# Corporate event trading

In [None]:
#hide
%load_ext autoreload
%autoreload 2
%matplotlib inline

import random
import numpy as np
import pandas as pd
from matplotlib import pyplot as plt

In [None]:
#hide
from IPython.display import display, Image

## Earnings announcement premium

In [None]:
#hide 
display(Image('images/savor_ea_1.png',width=500))

Main statements in Savor and Wilson (2016):
1. earnings announcement premium = 9.9% / year 
1. announcing firms are "risky" and therefore there should be a compensation for risk
1. more precisely, firm earnings contain news about market cash-flow risk and therefore matter for aggreate risk

We focus on the first point. 

In [None]:
#hide 
display(Image('images/savor_ea_2.png',width=700))

In [None]:
#hide 
display(Image('images/savor_ea_3.png',width=500))

## Regulatory filings

The main regulatory filings to the U.S. Securities and Exchange Commission (SEC) are known as the 10-Ks and 10-Qs. 
- The 10-K is an annual report that gives a summary of the company's financial performance (and includes information such as company history, executive compensation, etc). 
- The 10-Q is a quarterly report and contains similar information as the 10-K, but with less details. 

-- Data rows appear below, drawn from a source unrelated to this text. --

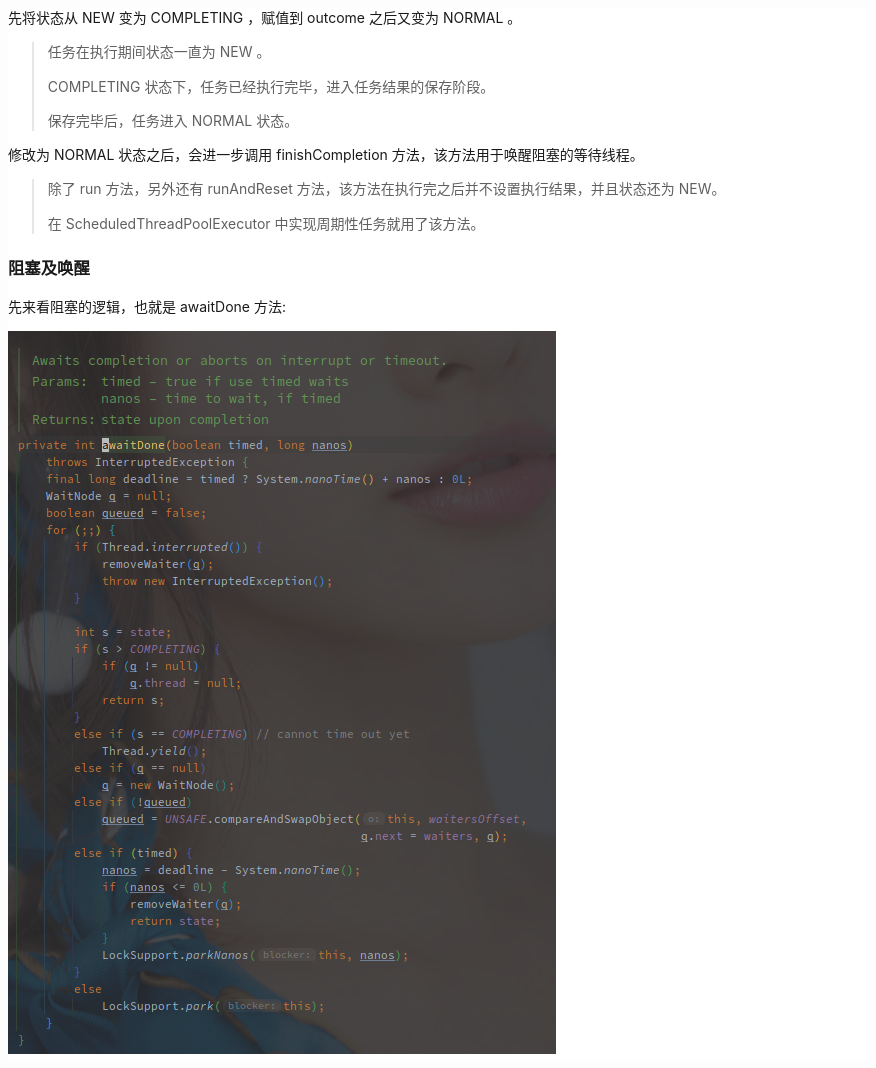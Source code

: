 

先将状态从 NEW 变为 COMPLETING ，赋值到 outcome 之后又变为 NORMAL 。

> 任务在执行期间状态一直为 NEW 。
>
>   COMPLETING  状态下，任务已经执行完毕，进入任务结果的保存阶段。
>
> 保存完毕后，任务进入  NORMAL  状态。

修改为  NORMAL  状态之后，会进一步调用  finishCompletion  方法，该方法用于唤醒阻塞的等待线程。



> 除了 run 方法，另外还有 runAndReset 方法，该方法在执行完之后并不设置执行结果，并且状态还为 NEW。
>
> 在 ScheduledThreadPoolExecutor 中实现周期性任务就用了该方法。



### 阻塞及唤醒

先来看阻塞的逻辑，也就是  awaitDone  方法:

![image-20210101230626457](assets/image-20210101230626457.png)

The regulatory filings and the earning conference calls take place typically on the same day, so that all the market-moving information is disclosed to the market at the same time. 

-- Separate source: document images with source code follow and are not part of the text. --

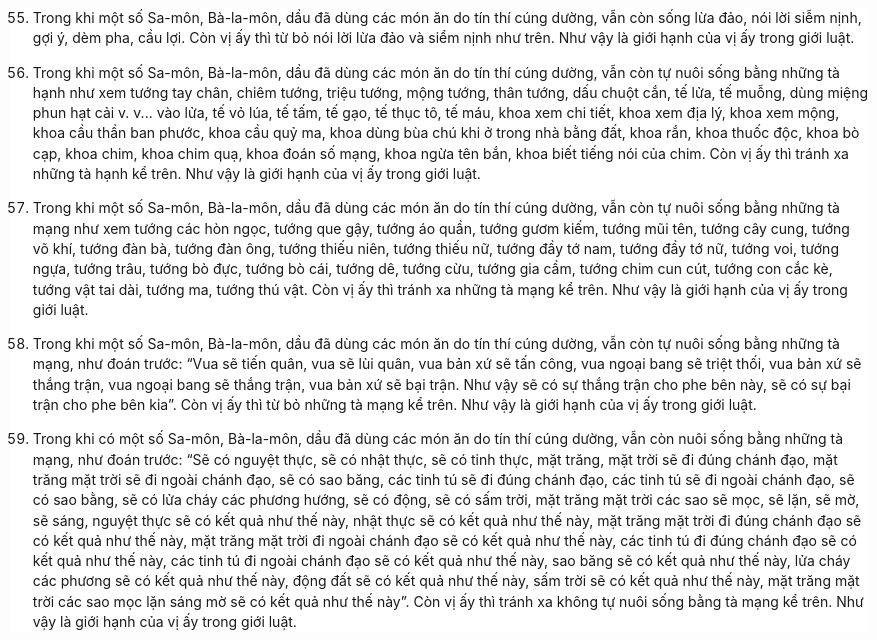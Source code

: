 55. Trong khi một số Sa-môn, Bà-la-môn, dầu đã dùng các món ăn do tín thí cúng dường, vẫn còn sống
lừa đảo, nói lời siễm nịnh, gợi ý, dèm pha, cầu lợi. Còn vị ấy thì từ bỏ nói lời lừa đảo và siểm nịnh như
trên. Như vậy là giới hạnh của vị ấy trong giới luật.

56. Trong khi một số Sa-môn, Bà-la-môn, dầu đã dùng các món ăn do tín thí cúng dường, vẫn còn tự
nuôi sống bằng những tà hạnh như xem tướng tay chân, chiêm tướng, triệu tướng, mộng tướng, thân
tướng, dấu chuột cắn, tế lửa, tế muỗng, dùng miệng phun hạt cải v. v... vào lửa, tế vỏ lúa, tế tấm, tế gạo,
tế thục tô, tế máu, khoa xem chi tiết, khoa xem địa lý, khoa xem mộng, khoa cầu thần ban phước, khoa
cầu quỷ ma, khoa dùng bùa chú khi ở trong nhà bằng đất, khoa rắn, khoa thuốc độc, khoa bò cạp, khoa
chim, khoa chim quạ, khoa đoán số mạng, khoa ngừa tên bắn, khoa biết tiếng nói của chim. Còn vị ấy
thì tránh xa những tà hạnh kể trên. Như vậy là giới hạnh của vị ấy trong giới luật.

57. Trong khi một số Sa-môn, Bà-la-môn, dầu đã dùng các món ăn do tín thí cúng dường, vẫn còn tự
nuôi sống bằng những tà mạng như xem tướng các hòn ngọc, tướng que gậy, tướng áo quần, tướng
gươm kiếm, tướng mũi tên, tướng cây cung, tướng võ khí, tướng đàn bà, tướng đàn ông, tướng thiếu
niên, tướng thiếu nữ, tướng đầy tớ nam, tướng đầy tớ nữ, tướng voi, tướng ngựa, tướng trâu, tướng bò
đực, tướng bò cái, tướng dê, tướng cừu, tướng gia cầm, tướng chim cun cút, tướng con cắc kè, tướng vật
tai dài, tướng ma, tướng thú vật. Còn vị ấy thì tránh xa những tà mạng kể trên. Như vậy là giới hạnh của
vị ấy trong giới luật.

58. Trong khi một số Sa-môn, Bà-la-môn, dầu đã dùng các món ăn do tín thí cúng dường, vẫn còn tự
nuôi sống bằng những tà mạng, như đoán trước: “Vua sẽ tiến quân, vua sẽ lùi quân, vua bản xứ sẽ tấn
công, vua ngoại bang sẽ triệt thối, vua bản xứ sẽ thắng trận, vua ngoại bang sẽ thắng trận, vua bản xứ sẽ
bại trận. Như vậy sẽ có sự thắng trận cho phe bên này, sẽ có sự bại trận cho phe bên kia”. Còn vị ấy thì
từ bỏ những tà mạng kể trên. Như vậy là giới hạnh của vị ấy trong giới luật.

59. Trong khi có một số Sa-môn, Bà-la-môn, dầu đã dùng các món ăn do tín thí cúng dường, vẫn còn
nuôi sống bằng những tà mạng, như đoán trước: “Sẽ có nguyệt thực, sẽ có nhật thực, sẽ có tinh thực, mặt
trăng, mặt trời sẽ đi đúng chánh đạo, mặt trăng mặt trời sẽ đi ngoài chánh đạo, sẽ có sao băng, các tinh
tú sẽ đi đúng chánh đạo, các tinh tú sẽ đi ngoài chánh đạo, sẽ có sao bằng, sẽ có lửa cháy các phương
hướng, sẽ có động, sẽ có sấm trời, mặt trăng mặt trời các sao sẽ mọc, sẽ lặn, sẽ mờ, sẽ sáng, nguyệt thực
sẽ có kết quả như thế này, nhật thực sẽ có kết quả như thế này, mặt trăng mặt trời đi đúng chánh đạo sẽ
có kết quả như thế này, mặt trăng mặt trời đi ngoài chánh đạo sẽ có kết quả như thế này, các tinh tú đi
đúng chánh đạo sẽ có kết quả như thế này, các tinh tú đi ngoài chánh đạo sẽ có kết quả như thế này, sao
băng sẽ có kết quả như thế này, lửa cháy các phương sẽ có kết quả như thế này, động đất sẽ có kết quả
như thế này, sấm trời sẽ có kết quả như thế này, mặt trăng mặt trời các sao mọc lặn sáng mờ sẽ có kết
quả như thế này”. Còn vị ấy thì tránh xa không tự nuôi sống bằng tà mạng kể trên. Như vậy là giới hạnh
của vị ấy trong giới luật.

## Filing dates from 10-Ks/10-Qs

In this section, we use the sample of firms from the daily stock return dataset and match it to the McDonald repository (https://sraf.nd.edu/) used in particular in the Loughran-McDonald paper. 

In [None]:
from skfin.plot import line, bar
from skfin.datasets import load_sklearn_stock_returns, load_10X_summaries, mapping_10X
ret = load_sklearn_stock_returns(cache_dir="data")

In [None]:
df = load_10X_summaries()

In [None]:
df.sample(n=5).iloc[:, :10]

The mapping of stock tickers to company name is `mapping_10X`:
- given that the name of firms can change (e.g. "Dell computer corp" becoming "Dell inc"), all the possible names need to be tracked. 

In [None]:
random.choices(list(mapping_10X.items()), k=10)

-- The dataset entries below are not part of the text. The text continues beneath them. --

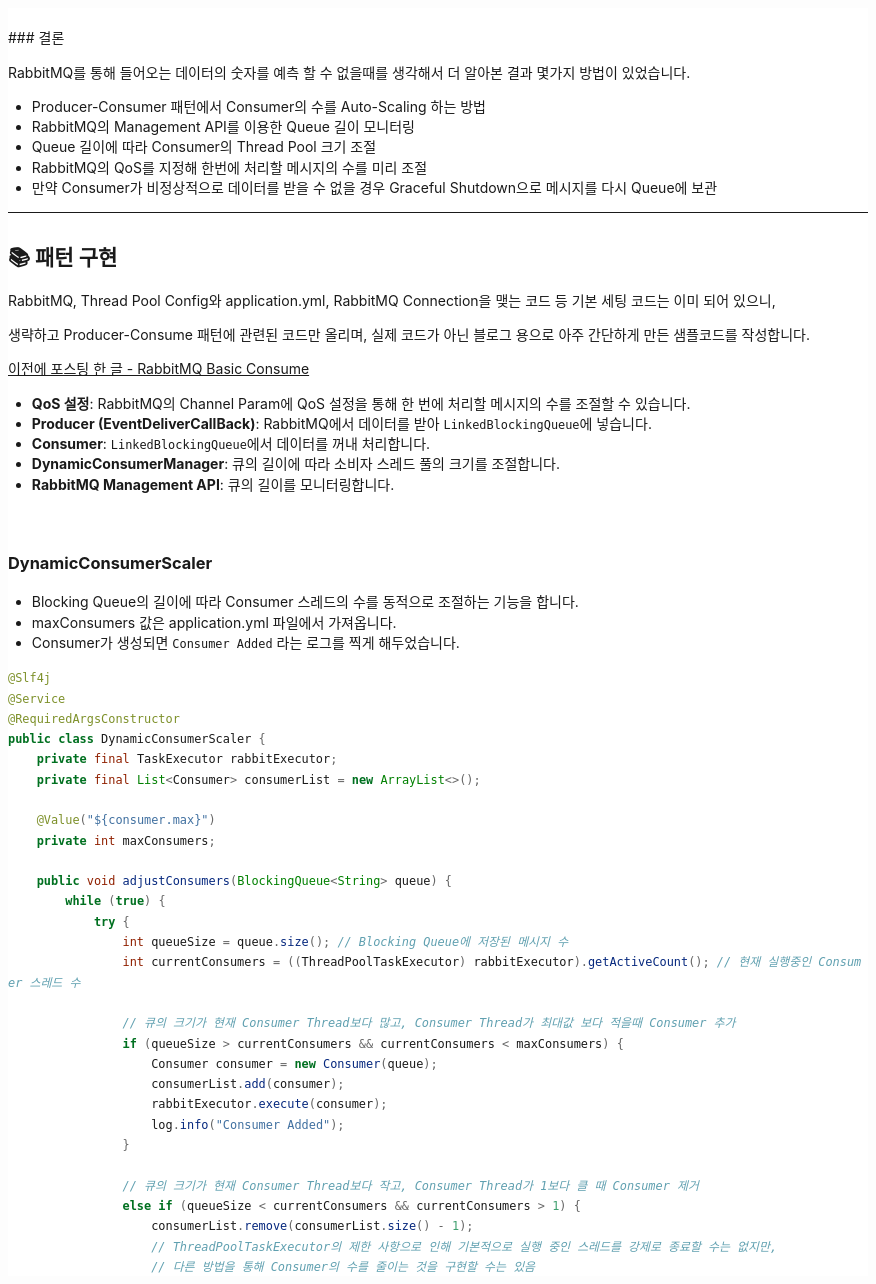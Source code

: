 <br>
### 결론

RabbitMQ를 통해 들어오는 데이터의 숫자를 예측 할 수 없을때를 생각해서 더 알아본 결과 몇가지 방법이 있었습니다.

- Producer-Consumer 패턴에서 Consumer의 수를 Auto-Scaling 하는 방법
- RabbitMQ의 Management API를 이용한 Queue 길이 모니터링
- Queue 길이에 따라 Consumer의 Thread Pool 크기 조절
- RabbitMQ의 QoS를 지정해 한번에 처리할 메시지의 수를 미리 조절
- 만약 Consumer가 비정상적으로 데이터를 받을 수 없을 경우 Graceful Shutdown으로 메시지를 다시 Queue에 보관

---
## 📚 패턴 구현

RabbitMQ, Thread Pool Config와 application.yml, RabbitMQ Connection을 맺는 코드 등 기본 세팅 코드는 이미 되어 있으니,

생략하고 Producer-Consume 패턴에 관련된 코드만 올리며, 실제 코드가 아닌 블로그 용으로 아주 간단하게 만든 샘플코드를 작성합니다.

[이전에 포스팅 한 글 - RabbitMQ Basic Consume](https://github.com/spacedustz/Note/blob/main/Backend/Message-Queue/RabbitMQ/Basic-Consume/RabbitMQ%20-%20Basic%20Consume.md)

- **QoS 설정**: RabbitMQ의 Channel Param에 QoS 설정을 통해 한 번에 처리할 메시지의 수를 조절할 수 있습니다.
- **Producer (EventDeliverCallBack)**: RabbitMQ에서 데이터를 받아 `LinkedBlockingQueue`에 넣습니다.
- **Consumer**: `LinkedBlockingQueue`에서 데이터를 꺼내 처리합니다.
- **DynamicConsumerManager**: 큐의 길이에 따라 소비자 스레드 풀의 크기를 조절합니다.
- **RabbitMQ Management API**: 큐의 길이를 모니터링합니다.

<br>

### DynamicConsumerScaler

- Blocking Queue의 길이에 따라 Consumer 스레드의 수를 동적으로 조절하는 기능을 합니다.
- maxConsumers 값은 application.yml 파일에서 가져옵니다.
- Consumer가 생성되면 `Consumer Added` 라는 로그를 찍게 해두었습니다.

```java
@Slf4j  
@Service  
@RequiredArgsConstructor  
public class DynamicConsumerScaler {  
    private final TaskExecutor rabbitExecutor;  
    private final List<Consumer> consumerList = new ArrayList<>();  
  
    @Value("${consumer.max}")  
    private int maxConsumers;  
  
    public void adjustConsumers(BlockingQueue<String> queue) {  
        while (true) {  
            try {  
                int queueSize = queue.size(); // Blocking Queue에 저장된 메시지 수  
                int currentConsumers = ((ThreadPoolTaskExecutor) rabbitExecutor).getActiveCount(); // 현재 실행중인 Consumer 스레드 수  
  
                // 큐의 크기가 현재 Consumer Thread보다 많고, Consumer Thread가 최대값 보다 적을때 Consumer 추가  
                if (queueSize > currentConsumers && currentConsumers < maxConsumers) {  
                    Consumer consumer = new Consumer(queue);  
                    consumerList.add(consumer);  
                    rabbitExecutor.execute(consumer);  
                    log.info("Consumer Added");  
                }  
  
                // 큐의 크기가 현재 Consumer Thread보다 작고, Consumer Thread가 1보다 클 때 Consumer 제거  
                else if (queueSize < currentConsumers && currentConsumers > 1) {  
                    consumerList.remove(consumerList.size() - 1);  
                    // ThreadPoolTaskExecutor의 제한 사항으로 인해 기본적으로 실행 중인 스레드를 강제로 종료할 수는 없지만,  
                    // 다른 방법을 통해 Consumer의 수를 줄이는 것을 구현할 수는 있음  
```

The table below shows the number of regulatory filings over time for the selected firms. 

In [None]:
pd.DataFrame.from_dict({k: df.loc[lambda x: x.CoName.isin(v if isinstance(v, list) else [v])]\
                            .set_index('date')\
                            .loc[ret.index[0]:ret.index[-1]]\
                            .groupby(['FORM_TYPE'])['FILING_DATE'].count()
                        for k, v in mapping_10X.items()}, orient='index')\
            .assign(**{'10_K_Q': lambda x:x['10-K'] + x['10-Q'], 
                      'restatements': lambda x:x['10-K-A'] + x['10-Q-A'] })\
            .sort_values(['10_K_Q', 'restatements']).fillna(0).astype(int)

### mapping checks

In [None]:
v = mapping_10X['CVC']
print(v)
df.loc[lambda x: x.CoName.isin(v if isinstance(v, list) else [v])].set_index('date')\
  .loc[ret.index[0]:ret.index[-1]].loc['2006'].iloc[:, :10]

Matching company names is often a time-consuming task: below we use the package `rapidfuzz` to check the candidate matches. 

In [None]:
CoName = list(df.assign(CoName = lambda x:x.CoName.str.upper())\
              .groupby(['date', 'CoName'])['FILING_DATE'].count()\
             .loc[ret.index[0]:ret.index[-1]]\
             .groupby(level=1).count().index)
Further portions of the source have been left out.